**Record set**

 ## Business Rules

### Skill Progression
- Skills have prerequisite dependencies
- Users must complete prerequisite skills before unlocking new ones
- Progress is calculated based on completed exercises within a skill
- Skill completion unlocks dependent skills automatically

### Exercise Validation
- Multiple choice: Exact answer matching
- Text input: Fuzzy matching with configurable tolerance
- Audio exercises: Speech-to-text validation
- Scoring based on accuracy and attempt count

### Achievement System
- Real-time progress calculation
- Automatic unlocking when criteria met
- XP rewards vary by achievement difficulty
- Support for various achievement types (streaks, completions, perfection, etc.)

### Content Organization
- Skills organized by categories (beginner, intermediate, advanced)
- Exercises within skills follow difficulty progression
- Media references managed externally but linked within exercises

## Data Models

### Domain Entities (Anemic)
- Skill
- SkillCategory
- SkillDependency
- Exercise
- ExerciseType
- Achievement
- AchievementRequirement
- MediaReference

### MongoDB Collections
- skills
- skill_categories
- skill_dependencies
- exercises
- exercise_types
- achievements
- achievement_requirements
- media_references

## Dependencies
==
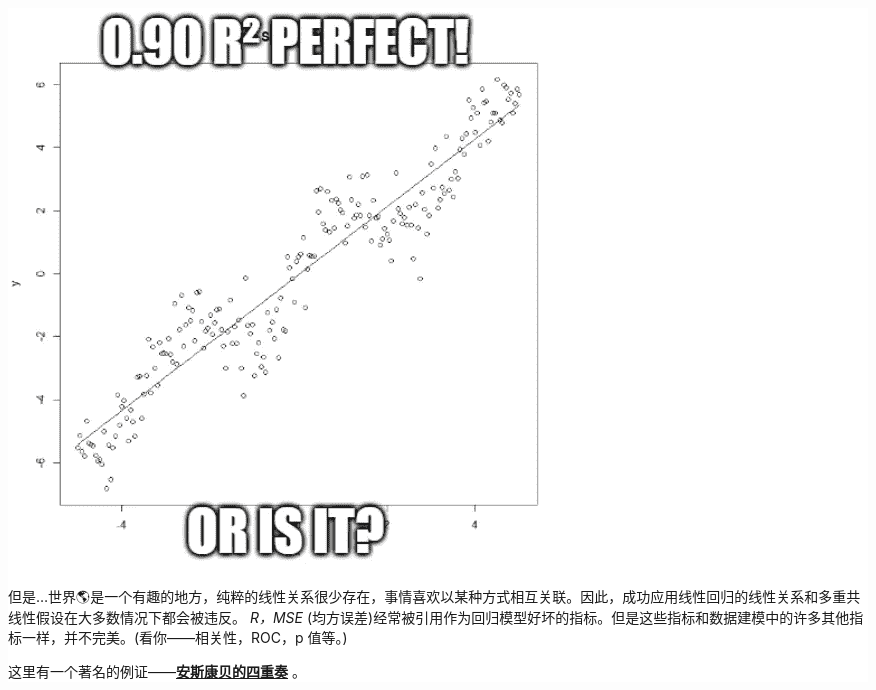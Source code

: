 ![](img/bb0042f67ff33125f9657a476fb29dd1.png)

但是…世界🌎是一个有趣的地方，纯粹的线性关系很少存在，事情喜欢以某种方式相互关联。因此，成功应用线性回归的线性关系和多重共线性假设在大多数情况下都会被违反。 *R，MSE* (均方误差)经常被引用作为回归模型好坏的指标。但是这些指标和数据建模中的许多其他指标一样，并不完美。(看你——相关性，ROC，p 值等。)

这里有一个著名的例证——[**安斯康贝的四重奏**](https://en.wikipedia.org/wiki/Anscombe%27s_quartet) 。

**Task to complete**
Take each line from the preceding material that contains "matching" and copy it.

**Response area**
- Multiple choice: Exact answer matching
- Text input: Fuzzy matching with configurable tolerance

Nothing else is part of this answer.